We're going first week of September, good to know. To bad there's no Wegmans!!


----------



## mlwlpt (Aug 8, 2012)

Ilene13  you sound like me!


----------



## ilene13 (Aug 8, 2012)

bww said:


> We're going first week of September, good to know. To bad there's no Wegmans!!
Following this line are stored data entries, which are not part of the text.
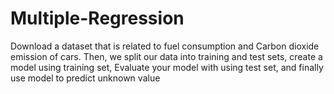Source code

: # Multiple-Regression
Download a dataset that is related to fuel consumption and Carbon dioxide emission of cars. Then, we split our data into training and test sets, create a model using training set, Evaluate your model with using test set, and finally use model to predict unknown value
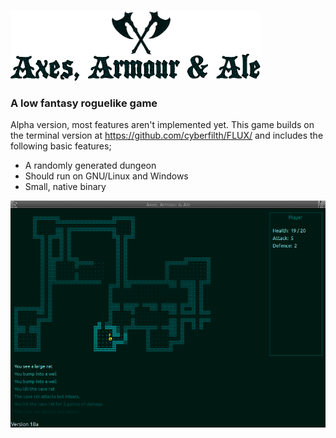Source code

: ![Axes, Armour & Ale - logo](GITscreenshots/Logo.png)

### A low fantasy roguelike game

Alpha version, most features aren't implemented yet. This game builds on the terminal version at https://github.com/cyberfilth/FLUX/ and includes the following basic features;

 - A randomly generated dungeon
 - Should run on GNU/Linux and Windows
 - Small, native binary
 
![Dungeon screenshot](GITscreenshots/linux_screenshot1.png)
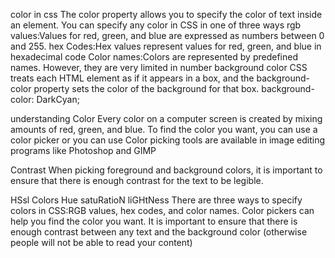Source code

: color in css
The color property allows you to specify the color of text inside an element. You can specify any color in CSS in one of three ways
rgb values:Values for red, green, and blue are expressed as numbers between 0 and 255.
hex Codes:Hex values represent values for red, green, and blue in hexadecimal code
Color names:Colors are represented by predefined names. However, they are very limited in number
background color
CSS treats each HTML element as if it appears in a box, and the background-color property sets the color of the background for that box. background-color: DarkCyan;

understanding Color
Every color on a computer screen is created by mixing amounts of red, green, and blue. To find the color you want, you can use a color picker or you can use Color picking tools are available in image editing programs like Photoshop and GIMP

Contrast
When picking foreground and background colors, it is important to ensure that there is enough contrast for the text to be legible.

HSsl Colors
Hue
satuRatioN
liGHtNess
There are three ways to specify colors in CSS:RGB values, hex codes, and color names. Color pickers can help you find the color you want. It is important to ensure that there is enough contrast between any text and the background color (otherwise people will not be able to read your content)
From one Wegmans shopper to another I'm glad they are not in Aruba, I might want to cook.


----------



## Lee55 (Aug 8, 2012)

Ling & Sons. We usually make several trips.


----------



## webgriffins (Aug 14, 2012)

*My choice - Ling & Sons*

Ling & Sons has the best selection & price I think.
 I have been going to Aruba for several years and this year was my first visit to Ling & Sons.
I always shopped at the Certified Grocery, Kung Fu and Super Food.  Although I still shop at the them for "special items"  they carry, I prefer Ling & Sons for the bulk of my shopping. They are ALL near each other...I take the Divi Shuttle to the end, and then walk from one to the other, not far, (I get my cardio workout in, so I can sit at the beach/pool without guilt).


----------



## Harmina (Aug 17, 2012)

*Aruba grocery store hours?*

It's been a while since we've been to Aruba....are the grocery stores open on Sunday? What time does Ling close on Saturday?


----------



## Lee55 (Aug 17, 2012)

Harmina said:


> It's been a while since we've been to Aruba....are the grocery stores open on Sunday? What time does Ling close on Saturday?



Lings hours: Monday to Saturday 8:00am to 8:00pm, Sundays 9:00am to 1:00pm


----------



## Harmina (Aug 17, 2012)

Thank you so much....


----------



## IngridN (Aug 17, 2012)

Lings & Sons carries more 'American' brands than the others as well as having the best veggie/fruit selection. Hong King is more Dutch oriented. We do most of our shopping at Lings but hit the others if Lings is out of whatever we need.

Ingrid


----------



## mazzonetv (Sep 3, 2012)

We just returned from 2 weeks at the surf club and had ling and sons deliver all of our food to our room. My wife contacted them about a week before we arrived. When we checked in around 2pm - our food was already in our room.  Our flight landed at 1:30 and by 3 I was in the pool!


----------



## Squan66 (Sep 3, 2012)

We too do the majority of our shopping at Lings.  Kong Fui is closer to the Surf Club but they just don't have the variety.  I have also heard good things about Chengs.  I may have to give them a try in February


----------